• _Task to complete_
From the line with "Bola cahaya yang" to the line with "setengah tahun telah", retype every line exactly, including those two, and leave out the rest of the data below.

• _Stored items_
---*---

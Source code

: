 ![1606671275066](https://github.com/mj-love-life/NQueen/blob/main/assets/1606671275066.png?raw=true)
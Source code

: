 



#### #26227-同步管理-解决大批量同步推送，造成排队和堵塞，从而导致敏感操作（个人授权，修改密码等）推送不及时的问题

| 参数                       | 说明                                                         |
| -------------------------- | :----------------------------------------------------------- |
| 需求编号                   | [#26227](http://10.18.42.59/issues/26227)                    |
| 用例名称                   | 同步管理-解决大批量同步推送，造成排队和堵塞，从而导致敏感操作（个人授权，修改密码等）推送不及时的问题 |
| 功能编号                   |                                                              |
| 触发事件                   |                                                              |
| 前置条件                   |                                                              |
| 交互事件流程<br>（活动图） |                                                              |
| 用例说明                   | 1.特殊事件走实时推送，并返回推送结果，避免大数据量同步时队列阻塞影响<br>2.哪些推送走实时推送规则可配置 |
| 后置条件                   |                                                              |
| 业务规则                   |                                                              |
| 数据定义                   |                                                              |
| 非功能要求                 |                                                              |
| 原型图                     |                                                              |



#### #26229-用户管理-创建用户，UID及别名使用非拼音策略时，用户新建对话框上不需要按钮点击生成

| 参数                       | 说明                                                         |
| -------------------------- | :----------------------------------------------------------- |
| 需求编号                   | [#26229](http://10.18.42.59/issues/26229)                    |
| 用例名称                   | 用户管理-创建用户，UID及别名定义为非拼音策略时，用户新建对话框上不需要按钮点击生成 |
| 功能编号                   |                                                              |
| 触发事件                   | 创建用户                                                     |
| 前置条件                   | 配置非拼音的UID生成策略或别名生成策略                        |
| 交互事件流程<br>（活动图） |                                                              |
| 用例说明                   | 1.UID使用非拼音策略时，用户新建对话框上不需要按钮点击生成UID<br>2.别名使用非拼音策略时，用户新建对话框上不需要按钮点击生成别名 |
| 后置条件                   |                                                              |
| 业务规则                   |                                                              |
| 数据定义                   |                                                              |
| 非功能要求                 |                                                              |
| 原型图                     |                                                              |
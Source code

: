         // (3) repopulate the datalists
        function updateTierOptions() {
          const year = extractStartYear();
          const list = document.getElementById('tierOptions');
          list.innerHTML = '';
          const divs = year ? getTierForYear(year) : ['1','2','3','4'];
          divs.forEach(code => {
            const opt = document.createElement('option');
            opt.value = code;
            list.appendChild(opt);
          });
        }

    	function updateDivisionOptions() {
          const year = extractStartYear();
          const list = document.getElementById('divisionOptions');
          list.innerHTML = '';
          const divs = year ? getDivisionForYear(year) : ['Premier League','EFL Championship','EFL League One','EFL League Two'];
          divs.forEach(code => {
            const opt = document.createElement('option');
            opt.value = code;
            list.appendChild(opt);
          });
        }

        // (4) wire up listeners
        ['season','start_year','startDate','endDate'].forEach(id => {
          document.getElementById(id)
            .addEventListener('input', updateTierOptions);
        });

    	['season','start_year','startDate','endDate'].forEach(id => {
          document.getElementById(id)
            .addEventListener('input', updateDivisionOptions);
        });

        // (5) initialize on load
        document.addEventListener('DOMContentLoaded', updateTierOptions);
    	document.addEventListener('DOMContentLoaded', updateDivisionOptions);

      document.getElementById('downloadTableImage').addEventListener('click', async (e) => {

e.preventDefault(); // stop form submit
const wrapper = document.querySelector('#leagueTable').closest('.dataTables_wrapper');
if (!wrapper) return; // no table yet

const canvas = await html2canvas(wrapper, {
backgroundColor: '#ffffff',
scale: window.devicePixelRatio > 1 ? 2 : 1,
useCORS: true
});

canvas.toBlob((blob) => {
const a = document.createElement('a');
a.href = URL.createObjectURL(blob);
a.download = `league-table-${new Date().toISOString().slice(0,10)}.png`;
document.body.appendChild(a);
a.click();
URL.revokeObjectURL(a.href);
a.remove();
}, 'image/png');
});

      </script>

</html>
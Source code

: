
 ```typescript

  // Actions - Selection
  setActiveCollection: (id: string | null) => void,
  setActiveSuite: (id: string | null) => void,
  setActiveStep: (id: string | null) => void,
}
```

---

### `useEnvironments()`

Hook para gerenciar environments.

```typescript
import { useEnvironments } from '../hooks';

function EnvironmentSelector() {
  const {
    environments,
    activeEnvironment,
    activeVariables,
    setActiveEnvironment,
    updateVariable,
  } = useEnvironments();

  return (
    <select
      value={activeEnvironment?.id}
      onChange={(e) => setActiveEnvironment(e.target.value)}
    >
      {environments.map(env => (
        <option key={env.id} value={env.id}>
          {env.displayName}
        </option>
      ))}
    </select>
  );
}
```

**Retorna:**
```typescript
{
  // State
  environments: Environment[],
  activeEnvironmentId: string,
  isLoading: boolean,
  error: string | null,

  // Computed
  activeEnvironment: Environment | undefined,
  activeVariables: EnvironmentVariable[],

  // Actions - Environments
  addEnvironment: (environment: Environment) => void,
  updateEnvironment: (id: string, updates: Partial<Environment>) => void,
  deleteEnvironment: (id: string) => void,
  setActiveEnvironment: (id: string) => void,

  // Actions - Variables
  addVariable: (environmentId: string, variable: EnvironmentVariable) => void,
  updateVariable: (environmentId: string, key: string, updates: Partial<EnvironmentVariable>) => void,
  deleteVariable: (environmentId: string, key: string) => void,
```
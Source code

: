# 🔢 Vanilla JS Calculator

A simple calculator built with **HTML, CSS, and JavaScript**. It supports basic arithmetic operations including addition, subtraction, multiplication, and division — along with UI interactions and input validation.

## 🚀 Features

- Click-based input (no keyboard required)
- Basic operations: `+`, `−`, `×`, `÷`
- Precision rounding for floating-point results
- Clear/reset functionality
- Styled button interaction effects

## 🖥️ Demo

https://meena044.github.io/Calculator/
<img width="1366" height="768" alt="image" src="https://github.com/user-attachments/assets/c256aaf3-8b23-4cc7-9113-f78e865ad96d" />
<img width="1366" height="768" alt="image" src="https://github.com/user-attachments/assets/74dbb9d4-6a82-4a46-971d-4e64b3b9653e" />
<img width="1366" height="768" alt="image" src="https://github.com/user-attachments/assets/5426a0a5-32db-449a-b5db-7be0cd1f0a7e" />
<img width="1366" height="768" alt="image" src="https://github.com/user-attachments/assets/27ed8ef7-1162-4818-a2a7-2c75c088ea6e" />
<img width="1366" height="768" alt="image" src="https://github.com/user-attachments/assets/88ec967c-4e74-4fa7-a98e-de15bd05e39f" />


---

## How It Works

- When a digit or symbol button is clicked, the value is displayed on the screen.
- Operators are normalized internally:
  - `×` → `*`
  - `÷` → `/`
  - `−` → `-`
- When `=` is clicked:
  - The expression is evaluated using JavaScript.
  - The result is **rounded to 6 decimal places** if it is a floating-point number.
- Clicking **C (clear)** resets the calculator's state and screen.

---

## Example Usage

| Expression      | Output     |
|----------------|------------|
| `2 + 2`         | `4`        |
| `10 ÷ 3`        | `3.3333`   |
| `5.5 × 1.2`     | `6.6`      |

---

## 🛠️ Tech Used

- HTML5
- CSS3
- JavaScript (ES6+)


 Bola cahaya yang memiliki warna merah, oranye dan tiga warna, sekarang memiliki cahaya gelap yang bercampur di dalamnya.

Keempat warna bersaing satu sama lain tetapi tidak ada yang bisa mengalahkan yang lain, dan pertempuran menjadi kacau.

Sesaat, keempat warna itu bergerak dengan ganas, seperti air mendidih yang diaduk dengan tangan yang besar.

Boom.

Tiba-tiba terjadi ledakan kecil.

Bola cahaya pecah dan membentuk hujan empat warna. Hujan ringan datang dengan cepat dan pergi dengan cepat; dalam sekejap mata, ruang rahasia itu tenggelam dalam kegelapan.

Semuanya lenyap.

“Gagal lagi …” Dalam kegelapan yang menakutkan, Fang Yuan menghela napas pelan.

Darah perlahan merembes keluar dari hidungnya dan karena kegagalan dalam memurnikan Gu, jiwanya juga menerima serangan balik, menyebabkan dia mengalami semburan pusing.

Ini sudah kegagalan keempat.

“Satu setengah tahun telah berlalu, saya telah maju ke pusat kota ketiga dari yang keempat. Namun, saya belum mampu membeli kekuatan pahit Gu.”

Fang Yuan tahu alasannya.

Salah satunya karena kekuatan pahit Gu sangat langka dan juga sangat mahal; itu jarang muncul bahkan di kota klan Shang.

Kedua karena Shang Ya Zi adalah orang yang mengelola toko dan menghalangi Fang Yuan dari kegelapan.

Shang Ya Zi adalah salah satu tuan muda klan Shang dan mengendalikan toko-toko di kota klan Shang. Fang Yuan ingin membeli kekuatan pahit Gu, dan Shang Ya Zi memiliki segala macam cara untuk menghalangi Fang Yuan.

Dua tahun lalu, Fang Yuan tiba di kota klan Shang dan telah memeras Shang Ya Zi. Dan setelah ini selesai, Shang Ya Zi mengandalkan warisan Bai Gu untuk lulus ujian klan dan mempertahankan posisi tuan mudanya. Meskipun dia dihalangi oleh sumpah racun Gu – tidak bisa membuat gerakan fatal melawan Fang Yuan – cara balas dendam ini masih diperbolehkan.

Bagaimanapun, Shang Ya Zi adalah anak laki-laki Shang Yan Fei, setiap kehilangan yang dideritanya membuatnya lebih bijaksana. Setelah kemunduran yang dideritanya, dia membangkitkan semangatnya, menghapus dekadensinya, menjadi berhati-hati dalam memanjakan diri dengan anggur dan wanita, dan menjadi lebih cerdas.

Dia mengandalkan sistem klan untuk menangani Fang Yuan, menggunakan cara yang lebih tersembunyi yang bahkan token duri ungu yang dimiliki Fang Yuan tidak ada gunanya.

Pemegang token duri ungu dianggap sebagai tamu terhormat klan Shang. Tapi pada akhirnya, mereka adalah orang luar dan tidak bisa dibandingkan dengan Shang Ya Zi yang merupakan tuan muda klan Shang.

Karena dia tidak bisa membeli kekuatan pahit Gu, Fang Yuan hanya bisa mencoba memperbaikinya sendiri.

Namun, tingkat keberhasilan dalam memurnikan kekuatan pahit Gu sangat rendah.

---*---

• _Exercise output_
 Bola cahaya yang memiliki warna merah, oranye dan tiga warna, sekarang memiliki cahaya gelap yang bercampur di dalamnya.

Keempat warna bersaing satu sama lain tetapi tidak ada yang bisa mengalahkan yang lain, dan pertempuran menjadi kacau.

Sesaat, keempat warna itu bergerak dengan ganas, seperti air mendidih yang diaduk dengan tangan yang besar.

Boom.

Tiba-tiba terjadi ledakan kecil.

Bola cahaya pecah dan membentuk hujan empat warna. Hujan ringan datang dengan cepat dan pergi dengan cepat; dalam sekejap mata, ruang rahasia itu tenggelam dalam kegelapan.

Semuanya lenyap.

“Gagal lagi …” Dalam kegelapan yang menakutkan, Fang Yuan menghela napas pelan.

Darah perlahan merembes keluar dari hidungnya dan karena kegagalan dalam memurnikan Gu, jiwanya juga menerima serangan balik, menyebabkan dia mengalami semburan pusing.

Ini sudah kegagalan keempat.

“Satu setengah tahun telah berlalu, saya telah maju ke pusat kota ketiga dari yang keempat. Namun, saya belum mampu membeli kekuatan pahit Gu.”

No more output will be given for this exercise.